Alexander Ramsay, chairman of the Preparatory Committee of the UPC said this at the Unitary Patent Package Conference, 8 and 9 february 2018 in The Hague. Ramsay, who has been on the dossier for ten years, five of them in the PrepCom, hailed the companionship and the ‘extremely dedicated people’ he has been working with.

According to Ramsay, the delays in the UP project, caused by the Brexit vote of 23 June 2016 and the German constitutional complaint which was filed last year against ratification of the Unified Patent Court Agreement (UPCA), are hard to accept. Still, the opinions of several associations (EPLIT, GRUR, DAV, BRAK, EPLAW) which had been requested by the German Federal Constitutional Court (FCC), have made him hopeful the Unitary Patent project will come through. All of these organizations have concluded the complaint should not be admitted by the FCC, or be rejected as unfounded.

Ramsay hopes the UK will complete the ratification formalities of the UPCA and the Protocol on Privileges and Immunities soon and that it can stay in the UP system post-Brexit. It is obvious, a ‘no brainer’ as well, according to the chairman of the PrepCom, that long-term participation of the UK is in the interest and to the benefit of all. ‘As a series of scholars have explained, this is legally possible. It depends on the political will.’

It is not easy to prepare for the system and be ‘almost ready for an indefinite period of time’, according to Ramsay. By now 15 Member States have ratified the UPCA, which means that quite a high number of states will be part of the UP system once it comes into effect. The Czech Republic, Slovakia, Cyprus and Ireland are not expected to be in this first group.

Regarding the Protocol on Provisional Application (PPA) of the UPCA, support from Germany and two more states is necessary. The protocol will allow parts of the UPC Agreement to be applied early. This includes final decisions on the practical set up of the Court, the recruitment of judges and testing of IT systems. The provisional application phase will also be used to allow for early registration of opt-out demands.

Despite the uncertainty and delays, technical preparations are going on, Ramsay explained during the conference. The Preparatory Committee formed five ‘interim teams’, which have to make sure everything works once the period of provisional application starts.

For the HR team, the recruitment of judges is a huge challenge. As Ramsay explained: ‘We cannot do the final recruitment, interviews, appoint judges before the start of the PPA.’ But plans have already been made how to organize this process. There will probably be interviews with candidate judges in four different locations. Teams of interviewers will be formed, who will need to stay in hotels. ‘This is a big operation that needs to run smoothly.’ Also during the PPA, the judges and other staff of the court will have to be trained.

The interim Registry, FI and Corporate functions teams are busy, among others, with finding resources so the court can do what it has to do – ‘The delay costs money’ – creating an HR system, an accountancy system etc. ‘We’re trying to use the time that we have to make sure the system works when we’re starting’, Ramsay said.

The interim IT team, chaired by Kevin Mooney, is working on the CMS system. According to Mooney, it turned out to be very complicated to translate the rules of procedure into a working CMS, although the work is progressing steadily. He explained the CMS will take parties through the steps of the proceedings. Generally, they will have to do most work offline and then upload documents.

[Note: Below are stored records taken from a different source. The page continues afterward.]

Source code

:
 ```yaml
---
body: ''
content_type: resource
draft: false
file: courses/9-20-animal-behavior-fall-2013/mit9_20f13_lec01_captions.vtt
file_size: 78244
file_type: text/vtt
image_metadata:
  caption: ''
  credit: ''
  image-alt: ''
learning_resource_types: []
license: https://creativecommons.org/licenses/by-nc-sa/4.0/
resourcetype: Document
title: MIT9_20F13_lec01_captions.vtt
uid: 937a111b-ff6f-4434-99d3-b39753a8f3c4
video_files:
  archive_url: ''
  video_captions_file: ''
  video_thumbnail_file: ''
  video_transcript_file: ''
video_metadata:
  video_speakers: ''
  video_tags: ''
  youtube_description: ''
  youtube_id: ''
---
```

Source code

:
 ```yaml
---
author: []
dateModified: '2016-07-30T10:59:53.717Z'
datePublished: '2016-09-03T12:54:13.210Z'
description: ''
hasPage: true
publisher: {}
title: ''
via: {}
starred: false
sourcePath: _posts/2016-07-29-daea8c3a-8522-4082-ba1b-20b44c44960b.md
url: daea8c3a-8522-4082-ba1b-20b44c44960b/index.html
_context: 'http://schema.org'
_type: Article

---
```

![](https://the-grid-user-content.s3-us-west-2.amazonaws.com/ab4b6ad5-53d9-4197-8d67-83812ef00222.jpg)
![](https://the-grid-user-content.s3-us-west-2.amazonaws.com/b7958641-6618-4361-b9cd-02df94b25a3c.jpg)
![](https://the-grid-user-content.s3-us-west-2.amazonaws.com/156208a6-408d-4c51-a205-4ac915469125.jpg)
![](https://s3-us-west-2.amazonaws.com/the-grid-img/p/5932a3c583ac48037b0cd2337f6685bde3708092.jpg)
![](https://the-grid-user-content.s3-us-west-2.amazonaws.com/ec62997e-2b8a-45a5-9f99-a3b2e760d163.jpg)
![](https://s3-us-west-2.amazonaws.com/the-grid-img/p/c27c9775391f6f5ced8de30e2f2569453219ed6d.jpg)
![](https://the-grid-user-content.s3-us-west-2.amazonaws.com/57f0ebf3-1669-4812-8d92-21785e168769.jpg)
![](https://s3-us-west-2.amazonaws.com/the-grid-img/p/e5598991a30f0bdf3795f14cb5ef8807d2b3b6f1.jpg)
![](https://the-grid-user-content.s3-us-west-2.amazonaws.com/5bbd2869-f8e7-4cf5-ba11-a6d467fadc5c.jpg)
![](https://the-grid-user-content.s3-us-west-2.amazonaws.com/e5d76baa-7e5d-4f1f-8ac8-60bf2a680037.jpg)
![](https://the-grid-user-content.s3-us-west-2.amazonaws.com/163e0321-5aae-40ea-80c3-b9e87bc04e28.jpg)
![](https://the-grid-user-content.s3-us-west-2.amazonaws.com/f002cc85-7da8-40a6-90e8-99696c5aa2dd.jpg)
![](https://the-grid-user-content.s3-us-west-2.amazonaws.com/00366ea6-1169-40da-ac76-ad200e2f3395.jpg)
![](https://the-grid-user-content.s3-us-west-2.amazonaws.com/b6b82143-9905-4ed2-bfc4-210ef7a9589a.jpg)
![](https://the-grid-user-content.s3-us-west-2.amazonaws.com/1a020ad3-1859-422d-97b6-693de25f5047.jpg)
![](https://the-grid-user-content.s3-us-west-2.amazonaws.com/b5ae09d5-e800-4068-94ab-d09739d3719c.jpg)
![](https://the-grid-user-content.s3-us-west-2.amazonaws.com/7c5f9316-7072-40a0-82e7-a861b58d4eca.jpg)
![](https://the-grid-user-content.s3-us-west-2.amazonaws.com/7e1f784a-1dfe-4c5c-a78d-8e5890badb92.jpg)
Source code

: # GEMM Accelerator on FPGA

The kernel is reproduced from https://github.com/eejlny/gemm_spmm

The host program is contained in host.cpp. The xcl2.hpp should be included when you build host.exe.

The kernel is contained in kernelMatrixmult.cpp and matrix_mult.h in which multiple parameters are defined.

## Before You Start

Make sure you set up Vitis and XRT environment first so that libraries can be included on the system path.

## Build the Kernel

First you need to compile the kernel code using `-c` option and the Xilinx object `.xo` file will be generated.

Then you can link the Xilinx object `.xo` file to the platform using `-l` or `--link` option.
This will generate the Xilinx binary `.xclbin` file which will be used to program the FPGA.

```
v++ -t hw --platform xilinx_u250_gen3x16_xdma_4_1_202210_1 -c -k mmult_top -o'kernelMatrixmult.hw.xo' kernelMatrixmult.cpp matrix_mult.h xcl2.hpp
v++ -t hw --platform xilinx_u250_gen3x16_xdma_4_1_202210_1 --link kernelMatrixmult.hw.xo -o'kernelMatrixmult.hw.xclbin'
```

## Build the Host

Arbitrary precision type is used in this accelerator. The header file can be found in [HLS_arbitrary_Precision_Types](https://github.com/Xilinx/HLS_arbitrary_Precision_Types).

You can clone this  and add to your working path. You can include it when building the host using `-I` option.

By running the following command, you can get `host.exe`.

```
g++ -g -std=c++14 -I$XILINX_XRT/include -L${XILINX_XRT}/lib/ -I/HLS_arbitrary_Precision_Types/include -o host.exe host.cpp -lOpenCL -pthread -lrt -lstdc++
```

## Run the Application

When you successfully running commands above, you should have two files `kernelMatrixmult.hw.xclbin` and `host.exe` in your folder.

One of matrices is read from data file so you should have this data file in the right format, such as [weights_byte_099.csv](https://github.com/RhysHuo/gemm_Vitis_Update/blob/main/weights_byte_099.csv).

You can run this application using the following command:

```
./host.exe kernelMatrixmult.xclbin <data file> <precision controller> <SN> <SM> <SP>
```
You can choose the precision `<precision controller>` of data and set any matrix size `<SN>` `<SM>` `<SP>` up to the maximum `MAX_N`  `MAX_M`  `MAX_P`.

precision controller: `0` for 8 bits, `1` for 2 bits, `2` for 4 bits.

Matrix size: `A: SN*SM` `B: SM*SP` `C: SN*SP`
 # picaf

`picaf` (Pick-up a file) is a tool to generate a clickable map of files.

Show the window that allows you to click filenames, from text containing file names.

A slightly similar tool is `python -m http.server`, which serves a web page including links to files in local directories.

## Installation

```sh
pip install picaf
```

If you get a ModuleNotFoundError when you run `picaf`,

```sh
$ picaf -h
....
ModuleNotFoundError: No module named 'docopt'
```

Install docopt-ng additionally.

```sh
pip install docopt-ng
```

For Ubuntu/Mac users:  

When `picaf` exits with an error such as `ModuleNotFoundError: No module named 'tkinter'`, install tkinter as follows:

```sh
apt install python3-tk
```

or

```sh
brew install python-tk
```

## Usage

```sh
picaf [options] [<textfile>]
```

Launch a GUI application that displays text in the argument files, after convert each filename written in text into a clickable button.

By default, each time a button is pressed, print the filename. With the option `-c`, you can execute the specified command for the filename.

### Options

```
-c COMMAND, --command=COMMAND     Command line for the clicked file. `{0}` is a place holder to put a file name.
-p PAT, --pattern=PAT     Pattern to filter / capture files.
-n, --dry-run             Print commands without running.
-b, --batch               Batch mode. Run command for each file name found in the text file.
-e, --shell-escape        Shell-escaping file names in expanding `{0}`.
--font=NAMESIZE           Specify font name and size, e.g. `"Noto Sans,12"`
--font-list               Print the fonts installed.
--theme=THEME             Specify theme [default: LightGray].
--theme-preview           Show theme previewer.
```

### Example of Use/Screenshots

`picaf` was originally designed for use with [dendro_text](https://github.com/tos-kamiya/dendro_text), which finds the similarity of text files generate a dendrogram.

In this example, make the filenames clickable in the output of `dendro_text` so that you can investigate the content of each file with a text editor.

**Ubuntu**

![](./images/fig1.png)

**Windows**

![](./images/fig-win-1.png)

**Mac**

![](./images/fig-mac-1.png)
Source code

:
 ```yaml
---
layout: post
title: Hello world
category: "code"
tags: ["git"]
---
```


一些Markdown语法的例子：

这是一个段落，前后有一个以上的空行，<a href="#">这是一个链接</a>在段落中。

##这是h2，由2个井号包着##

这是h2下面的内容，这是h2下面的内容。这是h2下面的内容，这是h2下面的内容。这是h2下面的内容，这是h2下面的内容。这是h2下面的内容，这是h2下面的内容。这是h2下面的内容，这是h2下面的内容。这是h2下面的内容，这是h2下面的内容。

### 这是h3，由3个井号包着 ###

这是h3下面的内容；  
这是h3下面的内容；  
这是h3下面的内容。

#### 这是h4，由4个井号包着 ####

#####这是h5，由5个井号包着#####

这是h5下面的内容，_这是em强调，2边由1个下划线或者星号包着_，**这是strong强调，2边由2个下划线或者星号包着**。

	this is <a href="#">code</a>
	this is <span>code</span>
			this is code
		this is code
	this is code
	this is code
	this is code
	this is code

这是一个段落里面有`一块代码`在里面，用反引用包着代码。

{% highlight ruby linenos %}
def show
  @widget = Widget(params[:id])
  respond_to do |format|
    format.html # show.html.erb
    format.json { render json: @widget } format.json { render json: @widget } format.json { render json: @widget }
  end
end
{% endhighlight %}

Mooney also said some minor changes of the Rules of Procedures can be expected, for instance concerning the procedure to opt patents out of the jurisdiction of the UPC. Under the current rules, any mistake in the opt-out means it will have no effect until it is corrected. It’s under discussion however whether an exception should be made for minor mistakes, for instance in a name. Another issue still under debate is what should happen if the wrong patent number is used when registering an opt-out.

Although Kevin Mooney admitted he has had to change his predictions about the start of the UPC many times, he still pictured what may happen in the upcoming year, at least if the German constitutional complaint is not admitted or otherwise rejected. The UK may be in a position to ratify in March, with the PPA and the process of recruitment, appointment and training of judges and other court staff starting in April or May.

The sunrise period, during which patents can be opted out of the UPC, could start in October, and finally, by January 2019, the UPC could open its doors for cases, Mooney hopes.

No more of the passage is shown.